**Work instruction**
Out of the data below, copy every line with the string "counts".
——
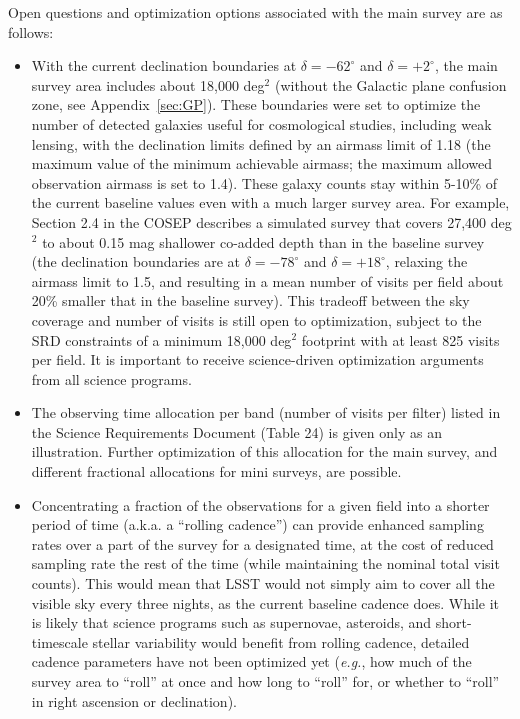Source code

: \documentclass[DM,lsstdraft,toc,usenatbib]{lsstdoc}
\begin{document}
Open questions and optimization options associated with the main survey are as follows: 
\begin{itemize}
\item With the current declination boundaries at $\delta = -62^\circ$ and $\delta = +2^\circ$,
the main survey area includes about 18,000 deg$^2$ (without the Galactic plane 
confusion zone, see Appendix~\ref{sec:GP}). These boundaries were set to optimize the number of
detected galaxies useful for cosmological studies, including weak lensing, with the declination
limits defined by an airmass limit of 1.18 (the maximum value of the minimum achievable airmass;
the maximum allowed observation airmass is set to 1.4). These galaxy counts 
stay within 5-10\% of the current baseline values even with a much larger survey area. 
For example, Section 2.4 in the COSEP describes a simulated survey
that covers 27,400 deg$^2$ to about 0.15 mag shallower co-added depth than in the baseline 
survey (the declination boundaries are at $\delta = -78^\circ$ and $\delta = +18^\circ$, relaxing the 
airmass limit to 1.5, and resulting in a mean number of visits per field about 20\% smaller that
in the baseline survey). This tradeoff between the sky coverage and number of visits is still
open to optimization, subject to the SRD constraints of a minimum 18,000 deg$^2$ footprint with at least 825 
visits per field. It is important to receive science-driven optimization arguments
from all science programs.  
\item The observing time allocation per band (number of visits per filter) listed in the Science Requirements Document
(Table 24) is given only as an illustration. Further optimization of this allocation for the main 
survey, and different fractional allocations for mini surveys, are possible. 
\item Concentrating a fraction of the observations for a given field into a shorter period of time
(a.k.a. a ``rolling cadence'') can provide enhanced
sampling rates over a part of the survey for a designated time, at the
cost of reduced sampling rate the rest of the time (while maintaining the nominal total 
visit counts). This would mean that LSST would not simply aim to cover all the visible sky every three nights,
as the current baseline cadence does. 
While it is likely that science programs such as supernovae, asteroids, and
short-timescale stellar variability would benefit from rolling cadence, detailed cadence
parameters have not been optimized yet ({\it e.g.}, how much of the survey area to ``roll'' at once 
and how long to ``roll'' for, or whether to ``roll'' in right ascension or declination).

\end{itemize}
\end{document}
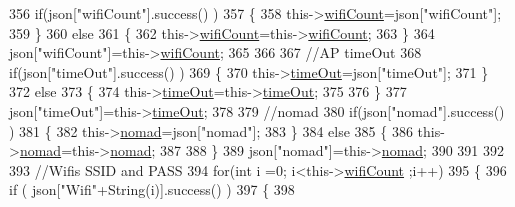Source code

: \begin{DoxyCode}
356             \textcolor{keywordflow}{if}(json[\textcolor{stringliteral}{"wifiCount"}].success() )
357             \{           
358                 this->\hyperlink{class_cool_wifi_ab133bd92fcb895b884deecd6678592e4}{wifiCount}=json[\textcolor{stringliteral}{"wifiCount"}];
359             \}
360             \textcolor{keywordflow}{else}
361             \{
362                 this->\hyperlink{class_cool_wifi_ab133bd92fcb895b884deecd6678592e4}{wifiCount}=this->\hyperlink{class_cool_wifi_ab133bd92fcb895b884deecd6678592e4}{wifiCount};
363             \}
364             json[\textcolor{stringliteral}{"wifiCount"}]=this->\hyperlink{class_cool_wifi_ab133bd92fcb895b884deecd6678592e4}{wifiCount};
365 
366             
367             \textcolor{comment}{//AP timeOut}
368             \textcolor{keywordflow}{if}(json[\textcolor{stringliteral}{"timeOut"}].success() )
369             \{
370                 this->\hyperlink{class_cool_wifi_a952111605f25156588b5632caaba1c6f}{timeOut}=json[\textcolor{stringliteral}{"timeOut"}];
371             \}
372             \textcolor{keywordflow}{else}
373             \{
374                 this->\hyperlink{class_cool_wifi_a952111605f25156588b5632caaba1c6f}{timeOut}=this->\hyperlink{class_cool_wifi_a952111605f25156588b5632caaba1c6f}{timeOut};
375 
376             \}
377             json[\textcolor{stringliteral}{"timeOut"}]=this->\hyperlink{class_cool_wifi_a952111605f25156588b5632caaba1c6f}{timeOut};
378 
379             \textcolor{comment}{//nomad}
380             \textcolor{keywordflow}{if}(json[\textcolor{stringliteral}{"nomad"}].success() )
381             \{
382                 this->\hyperlink{class_cool_wifi_ab7d9643c4af7bac3be331ef008b2ea27}{nomad}=json[\textcolor{stringliteral}{"nomad"}];
383             \}
384             \textcolor{keywordflow}{else}
385             \{
386                 this->\hyperlink{class_cool_wifi_ab7d9643c4af7bac3be331ef008b2ea27}{nomad}=this->\hyperlink{class_cool_wifi_ab7d9643c4af7bac3be331ef008b2ea27}{nomad};
387 
388             \}
389             json[\textcolor{stringliteral}{"nomad"}]=this->\hyperlink{class_cool_wifi_ab7d9643c4af7bac3be331ef008b2ea27}{nomad};
390 
391             
392             
393             \textcolor{comment}{//Wifis SSID and PASS}
394             \textcolor{keywordflow}{for}(\textcolor{keywordtype}{int} i =0; i<this->\hyperlink{class_cool_wifi_ab133bd92fcb895b884deecd6678592e4}{wifiCount} ;i++)
395             \{
396                 \textcolor{keywordflow}{if} ( json[\textcolor{stringliteral}{"Wifi"}+String(i)].success() )
397                 \{
398                     

\end{DoxyCode}
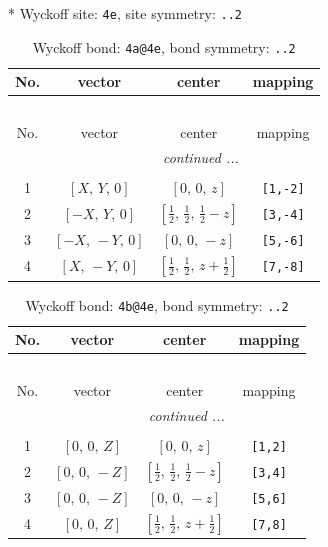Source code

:\documentclass[fleqn,8pt]{jsarticle}
\begin{document}
* Wyckoff site: {\tt 4e}, site symmetry: {\tt ..2}
\renewcommand{\arraystretch}{1.2}
\begin{longtable}{cccc}
\caption{Wyckoff bond: {\tt 4a@4e}, bond symmetry: {\tt ..2}}
 \\
 \hline \hline
No. & vector & center & mapping \\ \hline \endfirsthead

\multicolumn{3}{l}{\tablename\ \thetable{}} \\
 \hline \hline
No. & vector & center & mapping \\ \hline \endhead

 \hline \hline
\multicolumn{3}{r}{\footnotesize\it continued ...} \\ \endfoot

 \hline \hline
\multicolumn{3}{r}{} \\ \endlastfoot

1 & $\left[ X,\, Y,\, 0 \right]$ & $\left[ 0,\, 0,\, z \right]$ & {\tt [1,-2]} \\ \hline
2 & $\left[ - X,\, Y,\, 0 \right]$ & $\left[ \frac{1}{2},\, \frac{1}{2},\, \frac{1}{2} - z \right]$ & {\tt [3,-4]} \\ \hline
3 & $\left[ - X,\, - Y,\, 0 \right]$ & $\left[ 0,\, 0,\, - z \right]$ & {\tt [5,-6]} \\ \hline
4 & $\left[ X,\, - Y,\, 0 \right]$ & $\left[ \frac{1}{2},\, \frac{1}{2},\, z + \frac{1}{2} \right]$ & {\tt [7,-8]} \\
\end{longtable}
\renewcommand{\arraystretch}{1.2}
\begin{longtable}{cccc}
\caption{Wyckoff bond: {\tt 4b@4e}, bond symmetry: {\tt ..2}}
 \\
 \hline \hline
No. & vector & center & mapping \\ \hline \endfirsthead

\multicolumn{3}{l}{\tablename\ \thetable{}} \\
 \hline \hline
No. & vector & center & mapping \\ \hline \endhead

 \hline \hline
\multicolumn{3}{r}{\footnotesize\it continued ...} \\ \endfoot

 \hline \hline
\multicolumn{3}{r}{} \\ \endlastfoot

1 & $\left[ 0,\, 0,\, Z \right]$ & $\left[ 0,\, 0,\, z \right]$ & {\tt [1,2]} \\ \hline
2 & $\left[ 0,\, 0,\, - Z \right]$ & $\left[ \frac{1}{2},\, \frac{1}{2},\, \frac{1}{2} - z \right]$ & {\tt [3,4]} \\ \hline
3 & $\left[ 0,\, 0,\, - Z \right]$ & $\left[ 0,\, 0,\, - z \right]$ & {\tt [5,6]} \\ \hline
4 & $\left[ 0,\, 0,\, Z \right]$ & $\left[ \frac{1}{2},\, \frac{1}{2},\, z + \frac{1}{2} \right]$ & {\tt [7,8]} \\
\end{longtable}
\end{document}
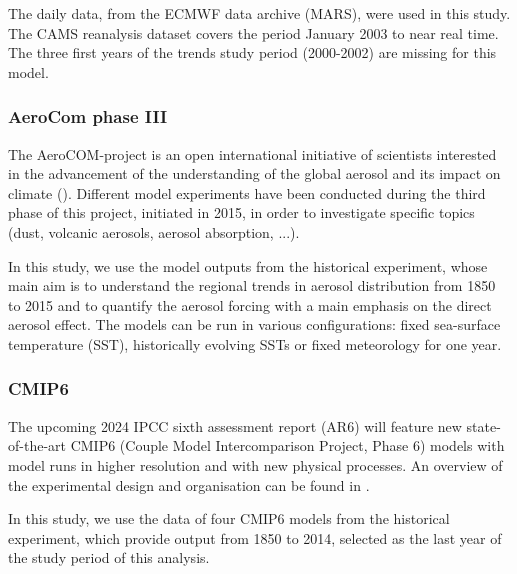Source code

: \documentclass[journal abbreviation, manuscript]{copernicus}
\begin{document}
The daily data, from the ECMWF data archive (MARS), were used in this study. The CAMS reanalysis dataset covers the period January 2003 to near real time. The three first years of the trends study period (2000-2002) are missing for this model.

\subsubsection{AeroCom phase III}
The AeroCOM-project is an open international initiative of scientists interested in the advancement of the understanding of the global aerosol and its impact on climate (\cite{schulz2006radiative}). Different model experiments have been conducted during the third phase of this project, initiated in 2015, in order to investigate specific topics (dust, volcanic aerosols, aerosol absorption, ...). 

In this study, we use the model outputs from the historical experiment, whose main aim is to understand the regional trends in aerosol distribution from 1850 to 2015 and to quantify the aerosol forcing with a main emphasis on the direct aerosol effect. The models can be run in various configurations: fixed sea-surface temperature (SST), historically evolving SSTs or fixed meteorology for one year. 

\subsubsection{CMIP6}
The upcoming 2024 IPCC sixth assessment report (AR6) will feature new state-of-the-art CMIP6 (Couple Model Intercomparison Project, Phase 6) models with model runs in higher resolution and with new physical processes. An overview of the experimental design and organisation can be found in \cite{eyring2016overview}. 

In this study, we use the data of four CMIP6 models from the historical experiment, which provide output from 1850 to 2014, selected as the last year of the study period of this analysis.
\end{document}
——
**Reply**
the maximum allowed observation airmass is set to 1.4). These galaxy counts 
visit counts). This would mean that LSST would not simply aim to cover all the visible sky every three nights,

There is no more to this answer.